After another wonderful and inspiring day of teacher led and teacher organised professional learning, I’ve taken time to reflect on key points for myself personally and our school.
I love the atmosphere of TeachMeets, the vibrant collaboration, the open conversations and the ‘Pick n Mix’ sense of choosing workshops, but never being 100% sure of what you will receive, but knowing you will learn something new.
First the highly inspiring @0ttleyoconnor, who passionately explained his view that school leaders are not heroes, but hero makers who would then create further heroes. He encouraged us to reflect on the ‘why’ of our roles and reconnect with our core purpose. Schools he said should be about ‘collaborative entrepreneurship’ and that leaders should be ‘barrier removal operatives’. Much of what Patrick said rang true for me as a headteacher.

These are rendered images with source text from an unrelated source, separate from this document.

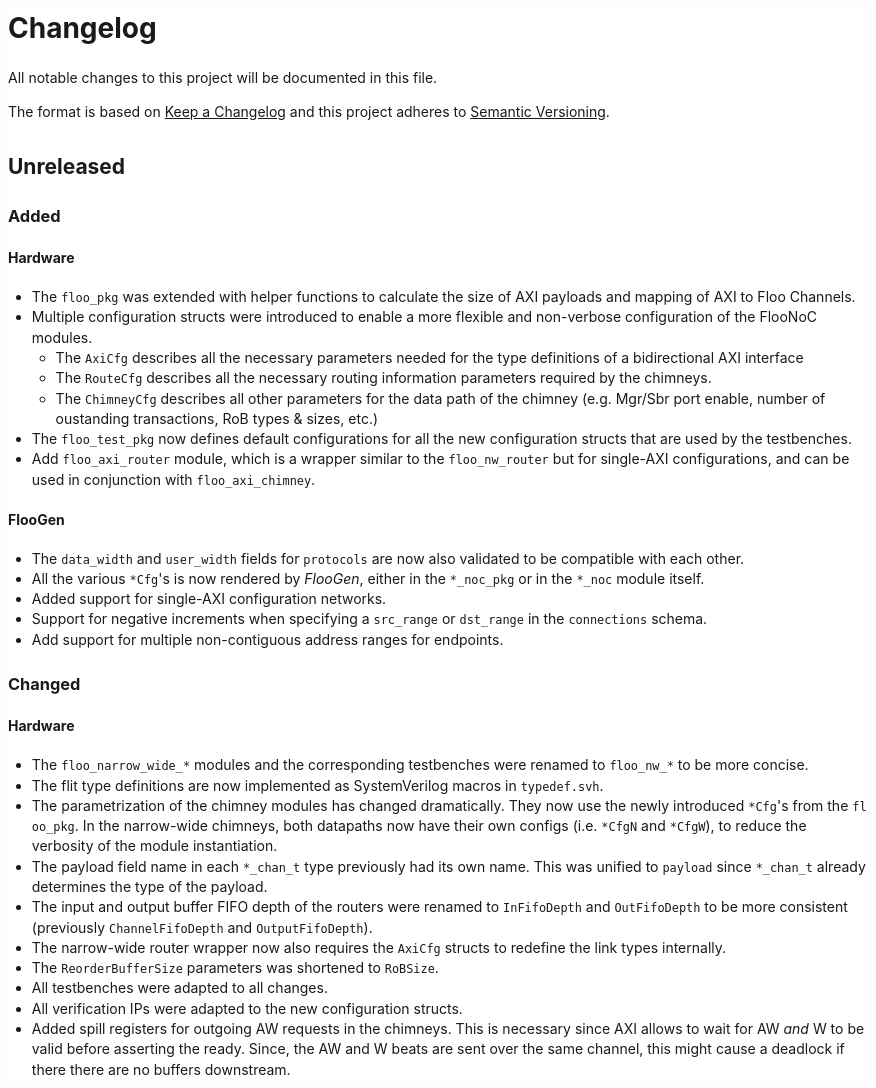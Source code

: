 # Changelog

All notable changes to this project will be documented in this file.

The format is based on [Keep a Changelog](https://keepachangelog.com/en/1.0.0/) and this project adheres to [Semantic Versioning](https://semver.org/spec/v2.0.0.html).

## Unreleased

### Added

#### Hardware
- The `floo_pkg` was extended with helper functions to calculate the size of AXI payloads and mapping of AXI to Floo Channels.
- Multiple configuration structs were introduced to enable a more flexible and non-verbose configuration of the FlooNoC modules.
  - The `AxiCfg` describes all the necessary parameters needed for the type definitions of a bidirectional AXI interface
  - The `RouteCfg` describes all the necessary routing information parameters required by the chimneys.
  - The `ChimneyCfg` describes all other parameters for the data path of the chimney (e.g. Mgr/Sbr port enable, number of oustanding transactions, RoB types & sizes, etc.)
- The `floo_test_pkg` now defines default configurations for all the new configuration structs that are used by the testbenches.
- Add `floo_axi_router` module, which is a wrapper similar to the `floo_nw_router` but for single-AXI configurations, and can be used in conjunction with `floo_axi_chimney`.

#### FlooGen
- The `data_width` and `user_width` fields for `protocols` are now also validated to be compatible with each other.
- All the various `*Cfg`'s is now rendered by _FlooGen_, either in the `*_noc_pkg` or in the `*_noc` module itself.
- Added support for single-AXI configuration networks.
- Support for negative increments when specifying a `src_range` or `dst_range` in the `connections` schema.
- Add support for multiple non-contiguous address ranges for endpoints.

### Changed

#### Hardware
- The `floo_narrow_wide_*` modules and the corresponding testbenches were renamed to `floo_nw_*` to be more concise.
- The flit type definitions are now implemented as SystemVerilog macros in `typedef.svh`.
- The parametrization of the chimney modules has changed dramatically. They now use the newly introduced `*Cfg`'s from the `floo_pkg`. In the narrow-wide chimneys, both datapaths now have their own configs (i.e. `*CfgN` and `*CfgW`), to reduce the verbosity of the module instantiation.
- The payload field name in each `*_chan_t` type previously had its own name. This was unified to `payload` since `*_chan_t` already determines the type of the payload.
- The input and output buffer FIFO depth of the routers were renamed to `InFifoDepth` and `OutFifoDepth` to be more consistent (previously `ChannelFifoDepth` and `OutputFifoDepth`).
- The narrow-wide router wrapper now also requires the `AxiCfg` structs to redefine the link types internally.
- The `ReorderBufferSize` parameters was shortened to `RoBSize`.
- All testbenches were adapted to all changes.
- All verification IPs were adapted to the new configuration structs.
- Added spill registers for outgoing AW requests in the chimneys. This is necessary since AXI allows to wait for AW *and* W to be valid before asserting the ready. Since, the AW and W beats are sent over the same channel, this might cause a deadlock if there there are no buffers downstream.
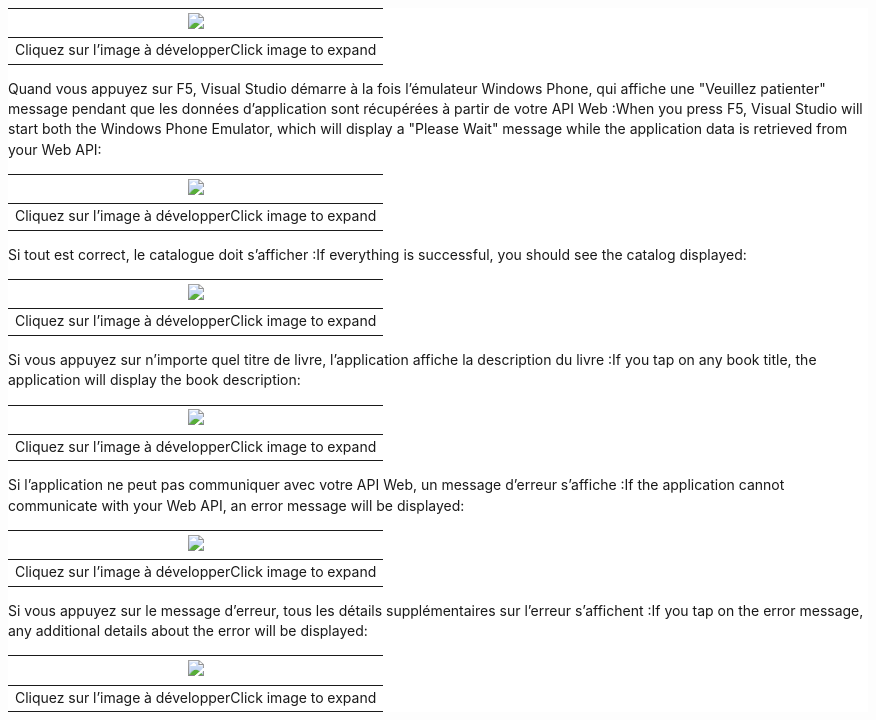 | [![](calling-web-api-from-a-windows-phone-8-application/_static/image6.png)](calling-web-api-from-a-windows-phone-8-application/_static/image5.png) |
| --- |
| <span data-ttu-id="46717-187">Cliquez sur l’image à développer</span><span class="sxs-lookup"><span data-stu-id="46717-187">Click image to expand</span></span> |

<span data-ttu-id="46717-188">Quand vous appuyez sur F5, Visual Studio démarre à la fois l’émulateur Windows Phone, qui affiche une &quot;Veuillez patienter&quot; message pendant que les données d’application sont récupérées à partir de votre API Web :</span><span class="sxs-lookup"><span data-stu-id="46717-188">When you press F5, Visual Studio will start both the Windows Phone Emulator, which will display a &quot;Please Wait&quot; message while the application data is retrieved from your Web API:</span></span>

| [![](calling-web-api-from-a-windows-phone-8-application/_static/image8.png)](calling-web-api-from-a-windows-phone-8-application/_static/image7.png) |
| --- |
| <span data-ttu-id="46717-189">Cliquez sur l’image à développer</span><span class="sxs-lookup"><span data-stu-id="46717-189">Click image to expand</span></span> |

<span data-ttu-id="46717-190">Si tout est correct, le catalogue doit s’afficher :</span><span class="sxs-lookup"><span data-stu-id="46717-190">If everything is successful, you should see the catalog displayed:</span></span>

| [![](calling-web-api-from-a-windows-phone-8-application/_static/image10.png)](calling-web-api-from-a-windows-phone-8-application/_static/image9.png) |
| --- |
| <span data-ttu-id="46717-191">Cliquez sur l’image à développer</span><span class="sxs-lookup"><span data-stu-id="46717-191">Click image to expand</span></span> |

<span data-ttu-id="46717-192">Si vous appuyez sur n’importe quel titre de livre, l’application affiche la description du livre :</span><span class="sxs-lookup"><span data-stu-id="46717-192">If you tap on any book title, the application will display the book description:</span></span>

| [![](calling-web-api-from-a-windows-phone-8-application/_static/image12.png)](calling-web-api-from-a-windows-phone-8-application/_static/image11.png) |
| --- |
| <span data-ttu-id="46717-193">Cliquez sur l’image à développer</span><span class="sxs-lookup"><span data-stu-id="46717-193">Click image to expand</span></span> |

<span data-ttu-id="46717-194">Si l’application ne peut pas communiquer avec votre API Web, un message d’erreur s’affiche :</span><span class="sxs-lookup"><span data-stu-id="46717-194">If the application cannot communicate with your Web API, an error message will be displayed:</span></span>

| [![](calling-web-api-from-a-windows-phone-8-application/_static/image14.png)](calling-web-api-from-a-windows-phone-8-application/_static/image13.png) |
| --- |
| <span data-ttu-id="46717-195">Cliquez sur l’image à développer</span><span class="sxs-lookup"><span data-stu-id="46717-195">Click image to expand</span></span> |

<span data-ttu-id="46717-196">Si vous appuyez sur le message d’erreur, tous les détails supplémentaires sur l’erreur s’affichent :</span><span class="sxs-lookup"><span data-stu-id="46717-196">If you tap on the error message, any additional details about the error will be displayed:</span></span>

| [![](calling-web-api-from-a-windows-phone-8-application/_static/image16.png)](calling-web-api-from-a-windows-phone-8-application/_static/image15.png) |
|-------------------------------------------------------------------------------------------------------------------------------------------------------|
|                                                                 <span data-ttu-id="46717-197">Cliquez sur l’image à développer</span><span class="sxs-lookup"><span data-stu-id="46717-197">Click image to expand</span></span>                                                                 |
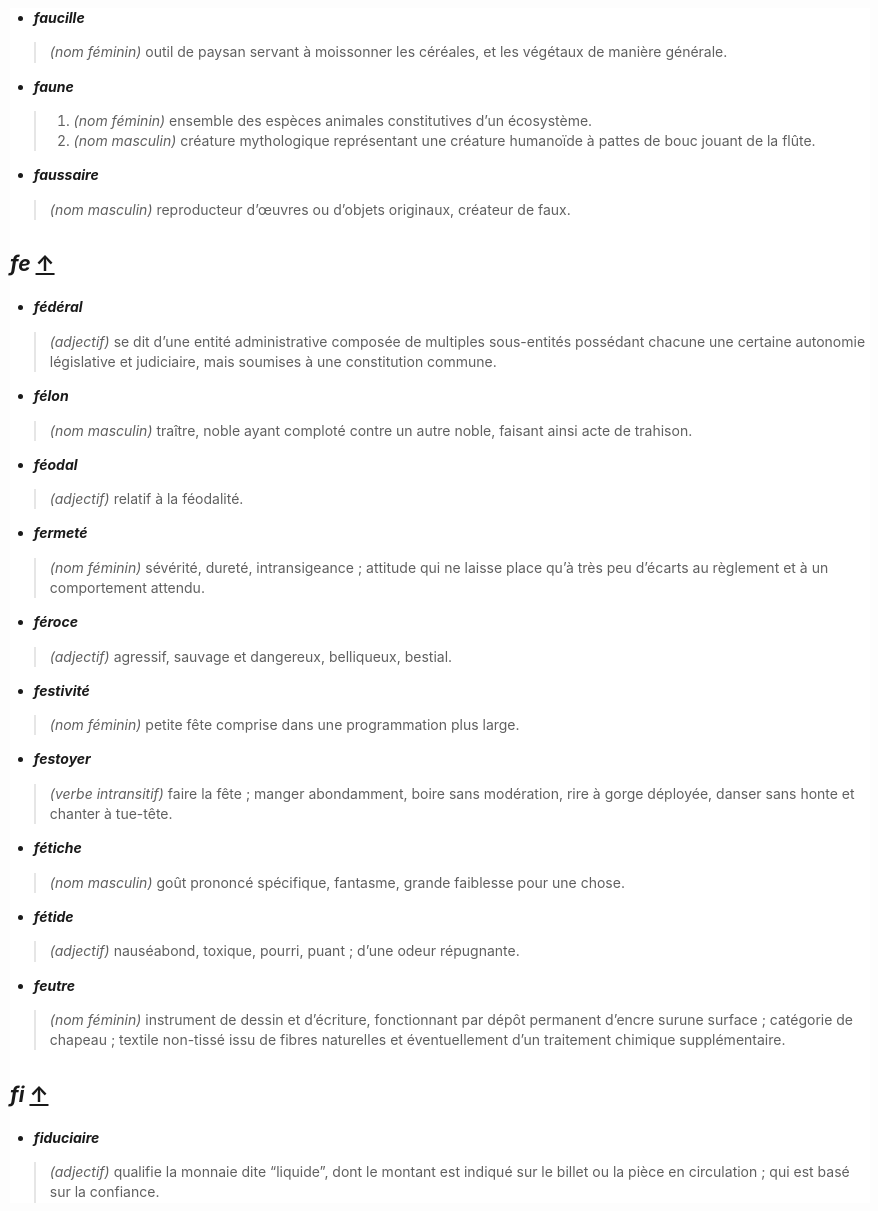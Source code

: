 - **_faucille_**
> _(nom féminin)_ outil de paysan servant à moissonner les céréales, et les végétaux de manière générale.

- **_faune_**
> 1. _(nom féminin)_ ensemble des espèces animales constitutives d’un écosystème.
> 2. _(nom masculin)_ créature mythologique représentant une créature humanoïde à pattes de bouc jouant de la flûte.

- **_faussaire_**
> _(nom masculin)_ reproducteur d’œuvres ou d’objets originaux, créateur de faux.

## _<a id="fe">fe</a>_ [&uarr;](#f)

- **_fédéral_**
> _(adjectif)_ se dit d’une entité administrative composée de multiples sous-entités possédant chacune une certaine autonomie législative et judiciaire, mais soumises à une constitution commune.

- **_félon_**
> _(nom masculin)_ traître, noble ayant comploté contre un autre noble, faisant ainsi acte de trahison.

- **_féodal_** 
> _(adjectif)_ relatif à la féodalité.

- **_fermeté_**
> _(nom féminin)_ sévérité, dureté, intransigeance ; attitude qui ne laisse place qu’à très peu d’écarts au règlement et à un comportement attendu.

- **_féroce_**
> _(adjectif)_ agressif, sauvage et dangereux, belliqueux, bestial.

- **_festivité_**
> _(nom féminin)_ petite fête comprise dans une programmation plus large.

- **_festoyer_**
> _(verbe intransitif)_ faire la fête ; manger abondamment, boire sans modération, rire à gorge déployée, danser sans honte et chanter à tue-tête.

- **_fétiche_**
> _(nom masculin)_ goût prononcé spécifique, fantasme, grande faiblesse pour une chose.

- **_fétide_**
> _(adjectif)_ nauséabond, toxique, pourri, puant ; d’une odeur répugnante.

- **_feutre_**
> _(nom féminin)_ instrument de dessin et d’écriture, fonctionnant par dépôt permanent d’encre surune surface ; catégorie de chapeau ; textile non-tissé issu de fibres naturelles et éventuellement d’un traitement chimique supplémentaire.

## _<a id="fi">fi</a>_ [&uarr;](#f)

- **_fiduciaire_**
> _(adjectif)_ qualifie la monnaie dite “liquide”, dont le montant est indiqué sur le billet ou la pièce en circulation ; qui est basé sur la confiance.
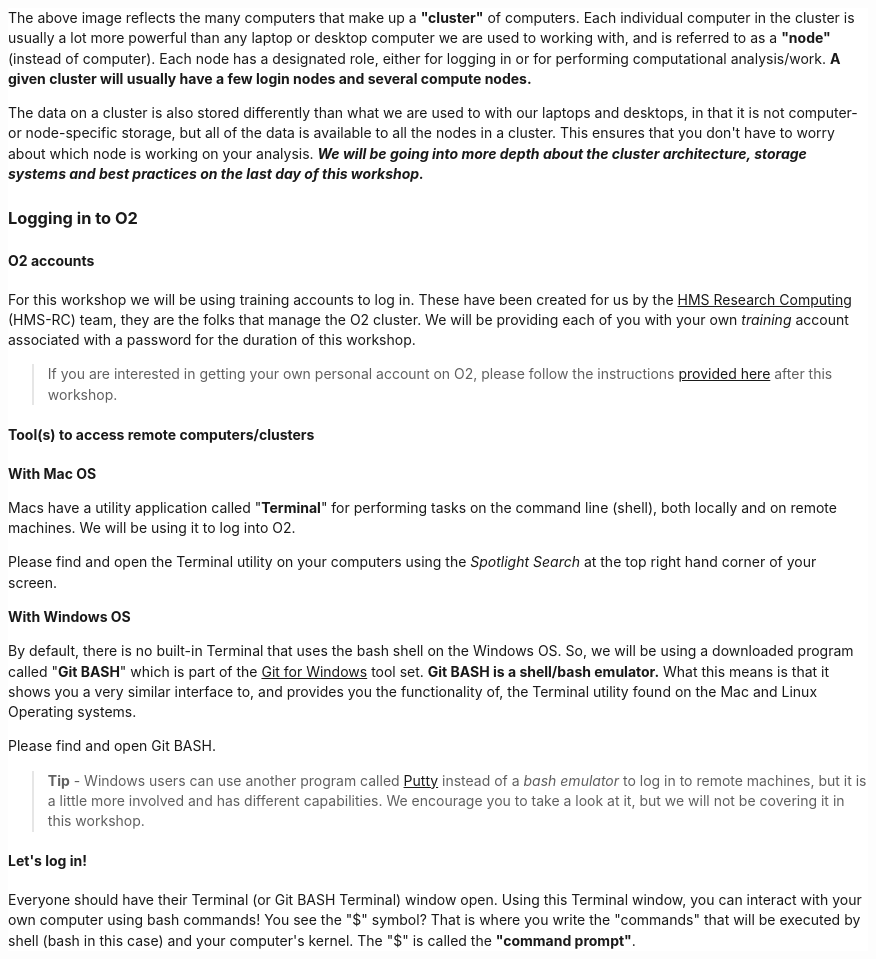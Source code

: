 The above image reflects the many computers that make up a **"cluster"** of computers. Each individual computer in the cluster is usually a lot more powerful than any laptop or desktop computer we are used to working with, and is referred to as a **"node"** (instead of computer). Each node has a designated role, either for logging in or for performing computational analysis/work. **A given cluster will usually have a few login nodes and several compute nodes.**

The data on a cluster is also stored differently than what we are used to with our laptops and desktops, in that it is not computer- or node-specific storage, but all of the data is available to all the nodes in a cluster. This ensures that you don't have to worry about which node is working on your analysis. ***We will be going into more depth about the cluster architecture, storage systems and best practices on the last day of this workshop.***

### Logging in to O2

#### O2 accounts

For this workshop we will be using training accounts to log in. These have been created for us by the [HMS Research Computing](https://rc.hms.harvard.edu/) (HMS-RC) team, they are the folks that manage the O2 cluster. We will be providing each of you with your own *training* account associated with a password for the duration of this workshop.

> If you are interested in getting your own personal account on O2, please follow the instructions [provided here](https://wiki.rc.hms.harvard.edu/display/O2/Frequently+Asked+Questions+and+Answers#FrequentlyAskedQuestionsandAnswers-Accountsandloggingin) after this workshop.

#### Tool(s) to access remote computers/clusters

**With Mac OS**

Macs have a utility application called "**Terminal**" for performing tasks on the command line (shell), both locally and on remote machines. We will be using it to log into O2. 

Please find and open the Terminal utility on your computers using the *Spotlight Search* at the top right hand corner of your screen.

**With Windows OS**

By default, there is no built-in Terminal that uses the bash shell on the Windows OS. So, we will be using a downloaded program called "**Git BASH**" which is part of the [Git for Windows](https://git-for-windows.github.io/) tool set. **Git BASH is a shell/bash emulator.** What this means is that it shows you a very similar interface to, and provides you the functionality of, the Terminal utility found on the Mac and Linux Operating systems.

Please find and open Git BASH.

> **Tip** - Windows users can use another program called [Putty](http://www.chiark.greenend.org.uk/~sgtatham/putty/download.html) instead of a *bash emulator* to log in to remote machines, but it is a little more involved and has different capabilities. We encourage you to take a look at it, but we will not be covering it in this workshop.

#### Let's log in! 

Everyone should have their Terminal (or Git BASH Terminal) window open. Using this Terminal window, you can interact with your own computer using bash commands! You see the "$" symbol? That is where you write the "commands" that will be executed by shell (bash in this case) and your computer's kernel. The "$" is called the **"command prompt"**. 
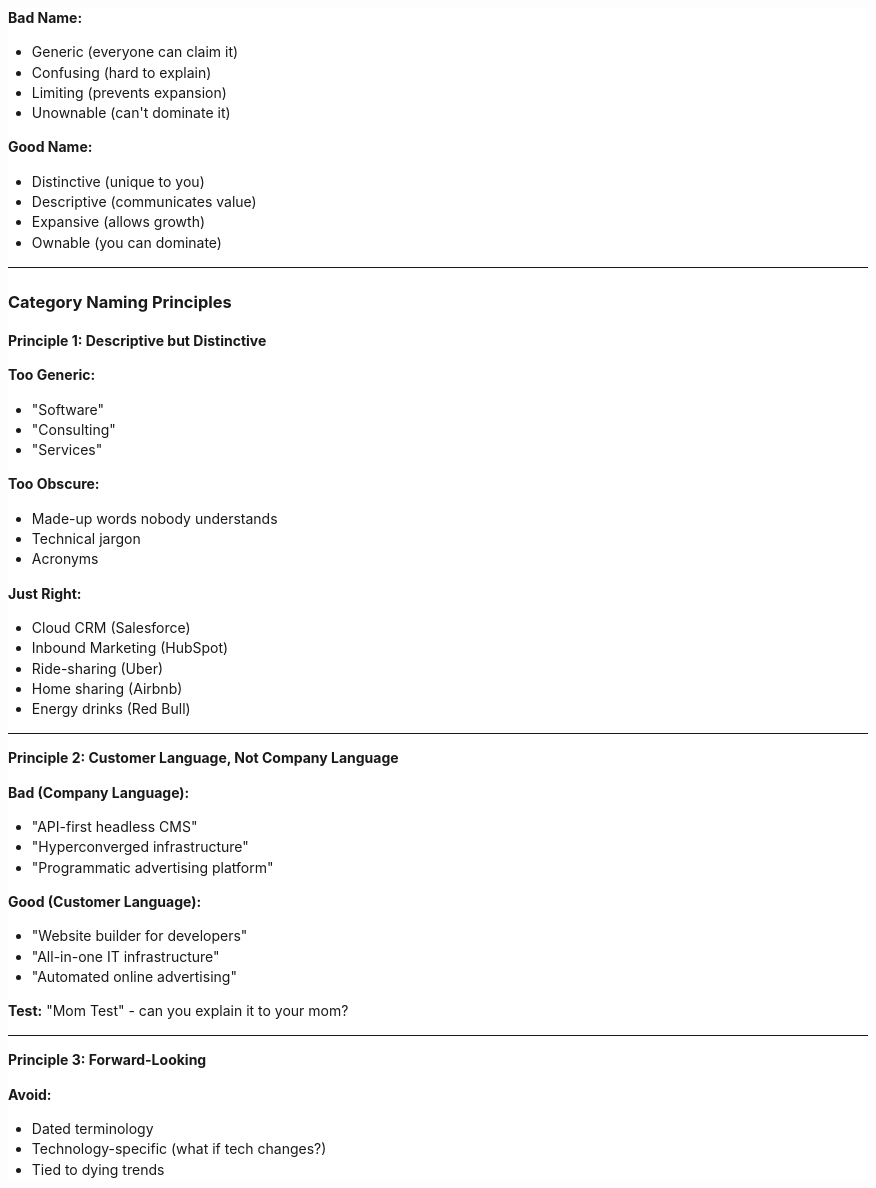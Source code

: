 **Bad Name:**
- Generic (everyone can claim it)
- Confusing (hard to explain)
- Limiting (prevents expansion)
- Unownable (can't dominate it)

**Good Name:**
- Distinctive (unique to you)
- Descriptive (communicates value)
- Expansive (allows growth)
- Ownable (you can dominate)

---

### Category Naming Principles

**Principle 1: Descriptive but Distinctive**

**Too Generic:**
- "Software"
- "Consulting"
- "Services"

**Too Obscure:**
- Made-up words nobody understands
- Technical jargon
- Acronyms

**Just Right:**
- Cloud CRM (Salesforce)
- Inbound Marketing (HubSpot)
- Ride-sharing (Uber)
- Home sharing (Airbnb)
- Energy drinks (Red Bull)

---

**Principle 2: Customer Language, Not Company Language**

**Bad (Company Language):**
- "API-first headless CMS"
- "Hyperconverged infrastructure"
- "Programmatic advertising platform"

**Good (Customer Language):**
- "Website builder for developers"
- "All-in-one IT infrastructure"
- "Automated online advertising"

**Test:** "Mom Test" - can you explain it to your mom?

---

**Principle 3: Forward-Looking**

**Avoid:**
- Dated terminology
- Technology-specific (what if tech changes?)
- Tied to dying trends

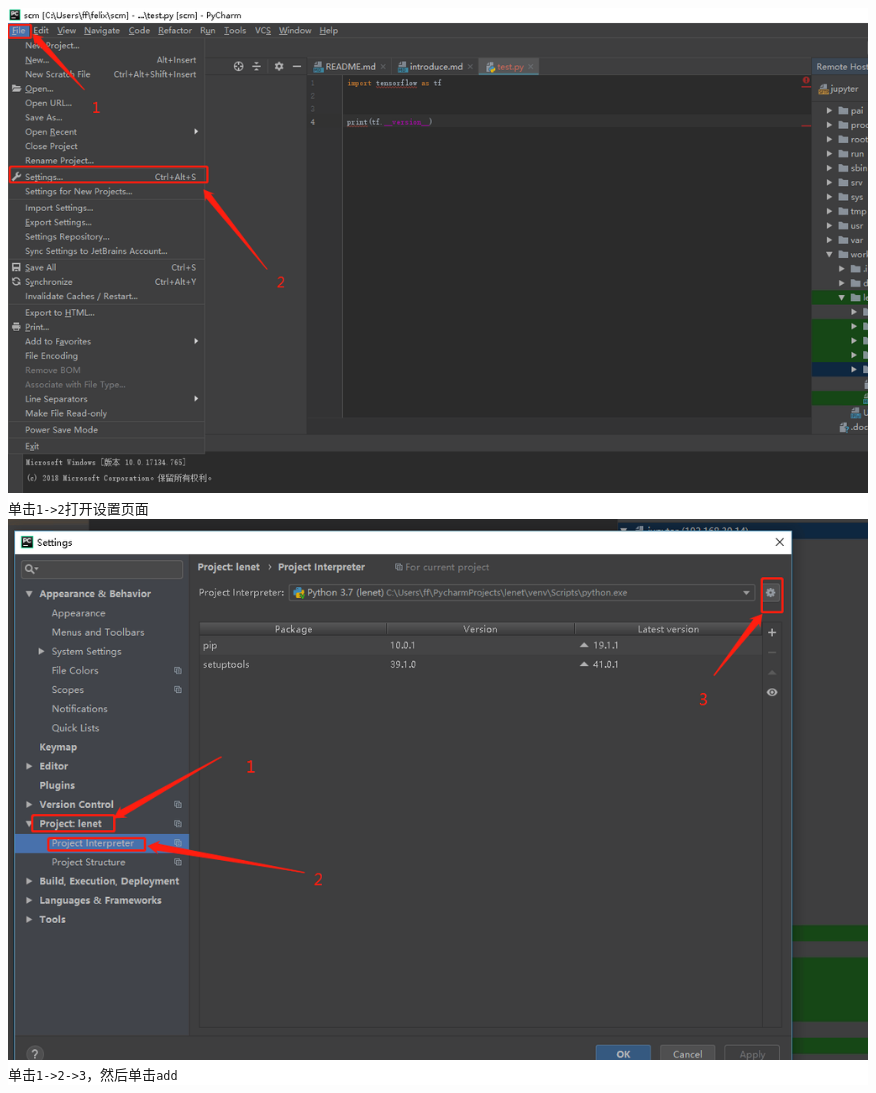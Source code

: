 ![](../imgs/submit-24.png)    
单击`1->2`打开设置页面      
![](../imgs/submit-25.png)    
单击`1->2->3`，然后单击`add`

Next I attended @beckyiwalters workshop discussing the power of video enhanced coaching and personal reflection for teachers. The only thing that really matters is the learning going on. What happens in classes impacts on learning and therefore we should focus our times, energy and resources on developing our understanding and practice. A non-threatening / judgemental use of video technology empowers teachers as learners and enables powerful self-reflection and collaborative conversations.
At out school this week we are launching ‘Coaching Learning Study’ triads and will be dipping our toe into filming groups of learners for short periods of time, as part of our journey towards signing up for this more extensive professional development tool in the future.
Then I went to listen to @MrsHumanities who is always impressive on Twitter talk about a ‘less is more’ approach to marking and feedback. Victoria shared many strategies she has trialled in her classes. The one that stuck with me is the overview of objectives sheet for a project / unit of a series of lessons. She will highlight in one colour when a student has achieved one aspect, and use another colour to share the next focus.
It reminded me of the SOLO Learning Journeys we are developing in maths, to support our own professional understanding as teachers, but to also make the journey more visual and interactive for the learners. The key aim of ensuring that feedback has a more effective impact on learners, whilst taking less time for staff, is one of the current holy grails of school development.
@jamiehilton300 led the next workshop I attended. He talked very openly about challenging and painful experiences he had been through as a headteacher, and the strategies and people who had brought him back from the brink. He explained that stress is an adverse reaction to too much pressure, and was only ever designed within our bodies for very short term predicaments, i.e. flight or fight. Too many people working in education seem to suffer, and to put up with suffering heavy workload and stress over long periods of time.
Having worked with a previous headteacher who tragically died from cancer within months of taking early retirement, and having got into a pattern of working long hours and being about 23 years from retirement, finding a healthy work life balance must be a priority for me.
Finally, and crucially, @LLCL_Director exhorted us to make sure we took action from our day of professional learning. She explained that professional learning stays exterior to our actual practice and is soon forgotten. For it to transform into professional development, we have to make a firm commitment to action. To developing an aspect of our practice, and practising it over and over again: so it becomes an habitual change. If we don’t change our habits, we soon revert back to the status quo.
For me my action was to share one of her models showing this to our staff as we launched our ‘Coaching Learning Study’ project this week. Only by us committing fully and openly to is process and maintaining this collaborative and collegiate learning process over time can we hope to ensure the development of our practice is sustained and embedded.